予告を目にしなかったのですが、映画.comの紹介文に惹かれて鑑賞してきました。公開2日目の朝イチの上映回でしたが、観客が多くてびっくりしました。みなさん、おもしろい作品はちゃんとリサーチしてるんですね。

ストーリーは、とある組織の下で日銭を稼いでいた、香港への密入国者・陳洛軍が、搾取に耐えきれず、組織が扱う麻薬を盗んで九龍城砦に逃げ込み、そこで出会った人々との交流を通して束の間の安らぎを得るようになるが、チャンを匿ったことで、九龍城砦を治める龍捲風が率いる組織は、陳を狙う他組織との抗争を激化させていくというもの。

冒頭から怒涛のアクションが展開され、あれよあれよという間に作品世界に引き込まれます。全編通して、ふんだんにアクションシーンが盛り込まれており、最後まで飽きさせません。その場の環境を巧みに利用し、手近なもの瞬時に武器として扱い、素早くトリッキーな身のこなしで魅せる格闘シーンに、香港アクション映画の真髄を見る思いがします。

ストーリー的にも、密航者の陳が居場所を求めてさまよい、九龍城砦で初めて安らげる仲間と場所を得て、自身に注いでくれた優しさに応えていくという流れは、シンプルに熱いです。そして、その背景として、裏社会で地位を占めるボスたちの過去の因縁や陳の出生の秘密が明らかになっていき、物語に奥行きを与えていきます。正直言って、登場人物の名前が覚えきれず、理解が浅いところもあると思いますが、メインストーリーから脱落することはなかったです。

こんな感じで、とにかく男たちの熱い友情と強い絆を感じさせる骨太のストーリーと息をつかせぬ迫力のアクションが魅力的です。そして、これを混沌と秩序が同居した魔窟のような九龍城砦を舞台に描くのだからたまりません。九龍城砦は、その昔香港に旅行に行った際、現地ガイドから「絶対に近づくな」と言われた場所だったのですが、こんな地だとは全く知りませんでした。
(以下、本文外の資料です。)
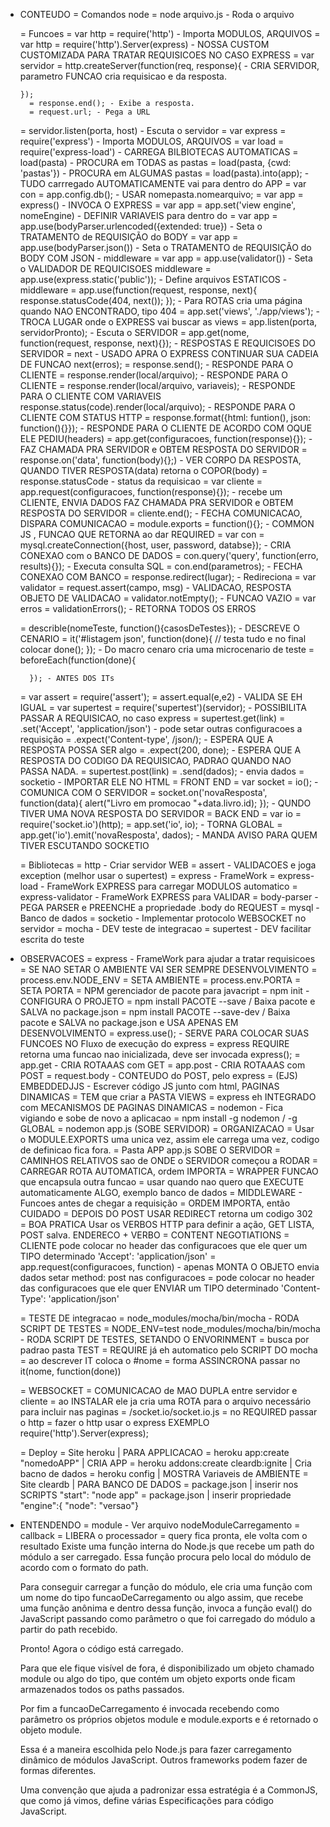 * CONTEUDO
  = Comandos node
    = node arquivo.js - Roda o arquivo

  = Funcoes
    = var http = require('http') - Importa MODULOS, ARQUIVOS
    = var http = require('http').Server(express) - NOSSA CUSTOM CUSTOMIZADA PARA TRATAR REQUISICOES NO CASO EXPRESS
    = var servidor = http.createServer(function(req, response){ -  CRIA SERVIDOR, parametro FUNCAO cria requisicao e da resposta.

      });
        = response.end(); - Exibe a resposta.
        = request.url; - Pega a URL
    = servidor.listen(porta, host) - Escuta o servidor
    = var express = require('express') - Importa MODULOS, ARQUIVOS
    = var load = require('express-load') - CARREGA BILBIOTECAS AUTOMATICAS
      = load(pasta) - PROCURA em TODAS as pastas
      = load(pasta, {cwd: 'pastas'}) - PROCURA em ALGUMAS pastas
      = load(pasta).into(app); - TUDO carrregado AUTOMATICAMENTE vai para dentro do APP
      = var con = app.config.db(); - USAR nomepasta.nomearquivo;
    = var app = express() - INVOCA O EXPRESS
    = var app = app.set('view engine', nomeEngine) - DEFINIR VARIAVEIS para dentro do
    = var app = app.use(bodyParser.urlencoded({extended: true}) - Seta o TRATAMENTO de REQUISIÇÃO do BODY
    = var app = app.use(bodyParser.json()) - Seta o TRATAMENTO de REQUISIÇÃO do BODY COM JSON - middleware
    = var app = app.use(validator()) - Seta o VALIDADOR DE REQUICISOES middleware
    = app.use(express.static('public')); - Define arquivos ESTATICOS - middleware
    = app.use(function(request, response, next){
        response.statusCode(404, next());
      }); - Para ROTAS cria uma página quando NAO ENCONTRADO, tipo 404
    = app.set('views', './app/views'); - TROCA  LUGAR onde o EXPRESS vai buscar as views
    = app.listen(porta, servidorPronto); - Escuta o SERVIDOR
    = app.get(nome, function(request, response, next){}); - RESPOSTAS E REQUICISOES DO SERVIDOR
        = next - USADO APRA O EXPRESS CONTINUAR SUA CADEIA DE FUNCAO
          next(erros);
        = response.send(); - RESPONDE PARA O CLIENTE
        = response.render(local/arquivo); - RESPONDE PARA O CLIENTE
        = response.render(local/arquivo, variaveis); - RESPONDE PARA O CLIENTE COM VARIAVEIS
        response.status(code).render(local/arquivo); - RESPONDE PARA O CLIENTE COM STATUS HTTP
        = response.format({html: funtion(), json: function(){}}); - RESPONDE PARA O CLIENTE DE ACORDO COM OQUE ELE PEDIU(headers)
    = app.get(configuracoes, function(response){}); - FAZ CHAMADA PRA SERVIDOR e OBTEM RESPOSTA DO SERVIDOR
        = response.on('data', function(body){};) - VER CORPO DA RESPOSTA, QUANDO TIVER RESPOSTA(data) retorna o COPOR(body)
        = response.statusCode - status da requisicao
        = var cliente = app.request(configuracoes, function(response){}); - recebe um CLIENTE, ENVIA DADOS FAZ CHAMADA PRA SERVIDOR e OBTEM RESPOSTA DO SERVIDOR
          = cliente.end(); - FECHA COMUNICACAO, DISPARA COMUNICACAO
    = module.exports = function(){}; - COMMON JS , FUNCAO QUE RETORNA ao dar REQUIRED
    = var con =  mysql.createConnection({host, user, password, databse}); - CRIA CONEXAO com o BANCO DE DADOS
    = con.query('query', function(erro, results){}); - Executa consulta SQL
    = con.end(parametros); - FECHA CONEXAO COM BANCO
    = response.redirect(lugar); - Redireciona
    = var validator = request.assert(campo, msg) - VALIDACAO, RESPOSTA OBJETO DE VALIDACAO
      = validator.notEmpty(); - FUNCAO VAZIO
    = var erros = validationErrors(); - RETORNA TODOS OS ERROS

    = describle(nomeTeste, function(){casosDeTestes}); - DESCREVE O CENARIO
      = it('#listagem json', function(done){
        // testa tudo e no final colocar
        done();
        }); - Do macro cenaro cria uma microcenario de teste
      = beforeEach(function(done){

        }); - ANTES DOS ITs
    = var assert = require('assert');
      = assert.equal(e,e2) - VALIDA SE EH IGUAL
    = var supertest = require('supertest')(servidor); - POSSIBILITA PASSAR A REQUISICAO, no caso express
      = supertest.get(link)
        = .set('Accept', 'application/json')  - pode setar outras configuracoes a requisição
        = .expect('Content-type', /json/);    -  ESPERA QUE A RESPOSTA POSSA SER algo
        = .expect(200, done);    -  ESPERA QUE A RESPOSTA DO CODIGO DA REQUISICAO, PADRAO QUANDO NAO PASSA NADA.
      = supertest.post(link)
        = .send(dados); - envia dados
      = socketio - IMPORTAR ELE NO HTML
        = FRONT END
          = var socket = io(); - COMUNICA COM O SERVIDOR
            = socket.on('novaResposta', function(data){
              alert("Livro em promocao "+data.livro.id);
              }); - QUNDO TIVER UMA NOVA RESPOSTA DO SERVIDOR
        = BACK END
          = var io = require('socket.io')(http);
          = app.set('io', io); - TORNA GLOBAL
          = app.get('io').emit('novaResposta', dados); - MANDA AVISO PARA QUEM TIVER ESCUTANDO SOCKETIO


  = Bibliotecas
    = http   - Criar servidor WEB
    = assert - VALIDACOES e joga exception (melhor usar o supertest)
    = express - FrameWork
    = express-load - FrameWork EXPRESS para carregar MODULOS automatico
    = express-validator - FrameWork EXPRESS para VALIDAR
    = body-parser - PEGA PARSER e PREENCHE a propriedade .body do REQUEST
    = mysql - Banco de dados
    = socketio - Implementar protocolo WEBSOCKET no servidor
    = mocha - DEV teste de integracao
    = supertest - DEV facilitar escrita do teste

* OBSERVACOES
  = express - FrameWork para ajudar a tratar requisicoes
    = SE NAO SETAR O AMBIENTE VAI SER SEMPRE DESENVOLVIMENTO
    = process.env.NODE_ENV = SETA AMBIENTE
    = process.env.PORTA = SETA PORTA
  = NPM gerenciador de pacote para javacript
  = npm init - CONFIGURA O PROJETO
  = npm install PACOTE --save / Baixa pacote e SALVA no package.json
  = npm install PACOTE --save-dev / Baixa pacote e SALVA no package.json e USA APENAS EM DESENVOLVIMENTO
  = express.use(); - SERVE PARA COLOCAR SUAS FUNCOES NO Fluxo de execução do express
  = express REQUIRE retorna uma funcao nao inicializada, deve ser invocada express();
  = app.get - CRIA ROTAAAS com GET
  = app.post - CRIA ROTAAAS com POST
    = request.body - CONTEUDO do POST, pelo express
  = (EJS) EMBEDDEDJJS -  Escrever código JS junto com html, PAGINAS DINAMICAS
    = TEM que criar a PASTA VIEWS
  = express eh INTEGRADO com MECANISMOS DE PAGINAS DINAMICAS
  = nodemon - Fica vigiando e sobe de novo a aplicacao
    = npm install -g nodemon / -g GLOBAL
    = nodemon app.js (SOBE SERVIDOR)
  = ORGANIZACAO
    = Usar o MODULE.EXPORTS uma unica vez, assim ele carrega uma vez, codigo de definicao fica fora.
    = Pasta APP app.js SOBE O SERVIDOR
    = CAMINHOS RELATIVOS sao de ONDE o SERVIDOR começou a RODAR
  = CARREGAR ROTA AUTOMATICA, ordem IMPORTA
  = WRAPPER FUNCAO que encapsula outra funcao
    = usar quando nao quero que EXECUTE automaticamente ALGO, exemplo banco de dados
  = MIDDLEWARE - Funcoes antes de chegar a requisição
    = ORDEM IMPORTA, então CUIDADO
  = DEPOIS DO POST USAR REDIRECT retorna um codigo 302
  = BOA PRATICA Usar os VERBOS HTTP para definir a ação, GET LISTA, POST salva. ENDERECO + VERBO
  = CONTENT NEGOTIATIONS
    = CLIENTE pode colocar no header das configuracoes que ele quer um TIPO determinado 'Accept': 'application/json'
    = app.request(configuracoes, function) - apenas MONTA O OBJETO envia dados setar method: post nas configuracoes
      = pode colocar no header das configuracoes que ele quer ENVIAR um TIPO determinado 'Content-Type': 'application/json'

  = TESTE DE integracao
    = node_modules/mocha/bin/mocha - RODA SCRIPT DE TESTES
    = NODE_ENV=test node_modules/mocha/bin/mocha - RODA SCRIPT DE TESTES, SETANDO O ENVORINMENT
    = busca por padrao pasta TEST
    = REQUIRE já eh automatico pelo SCRIPT DO mocha
    = ao descrever IT coloca o #nome
    = forma ASSINCRONA passar no it(nome, function(done))

  = WEBSOCKET
    = COMUNICACAO de MAO DUPLA entre servidor e cliente
    = ao INSTALAR ele ja cria uma ROTA para o arquivo necessário para incluir nas paginas
      = /socket.io/socket.io.js
    = no REQUIRED passar o http
      = fazer o http usar o express EXEMPLO require('http').Server(express);

  = Deploy
    = Site heroku | PARA APPLICACAO
      = heroku app:create "nomedoAPP"   | CRIA APP
      = heroku addons:create cleardb:ignite | Cria bacno de dados
      = heroku config | MOSTRA Variaveis de AMBIENTE
    = Site cleardb  | PARA BANCO DE DADOS
    = package.json | inserir nos SCRIPTS "start": "node app"
    = package.json | inserir  propriedade "engine":{ "node": "versao"}


* ENTENDENDO
  = module - Ver arquivo nodeModuleCarregamento
  = callback
    = LIBERA o processador
    = query fica pronta, ele volta com o resultado
    Existe uma função interna do Node.js que recebe um path do módulo a ser carregado.
    Essa função procura pelo local do módulo de acordo com o formato do path.

    Para conseguir carregar a função do módulo, ele cria uma função com um nome do tipo funcaoDeCarregamento ou algo assim, que recebe uma função anônima e dentro dessa função, invoca a função eval() do JavaScript passando como parâmetro o que foi carregado do módulo a partir do path recebido.

    Pronto! Agora o código está carregado.

    Para que ele fique visível de fora, é disponibilizado um objeto chamado module ou algo do tipo, que contém um objeto exports onde ficam armazenados todos os paths passados.

    Por fim a funcaoDeCarregamento é invocada recebendo como parâmetro os próprios objetos module e module.exports e é retornado o objeto module.

    Essa é a maneira escolhida pelo Node.js para fazer carregamento dinâmico de módulos JavaScript. Outros frameworks podem fazer de formas diferentes.

    Uma convenção que ajuda a padronizar essa estratégia é a CommonJS, que como já vimos, define várias Especificações para código JavaScript.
今は取り壊されて公園になっているようですが、本作では往時を偲ばせる再現度で、本当に見応えがあります。

というわけで、「香港アクション映画が好きなら黙って観ておけ!」と言える作品なので、お時間と興味のある方はぜひご覧ください。

主演はルイス・クーで、アクションはもちろん、佇まいからオーラまで、全てがかっこいいです。脇を固めるのは、レイモンド・ラム、テレンス・ラウ、フィリップ・ン、サモ・ハン、アーロン・クォック、リッチー・レンら。太った大ボスが終盤に見事なアクションを披露していて、演じていたのが懐かしのサモ・ハン・キンポーだとあとで知ってびっくりしました。70歳を超えているとは思えません。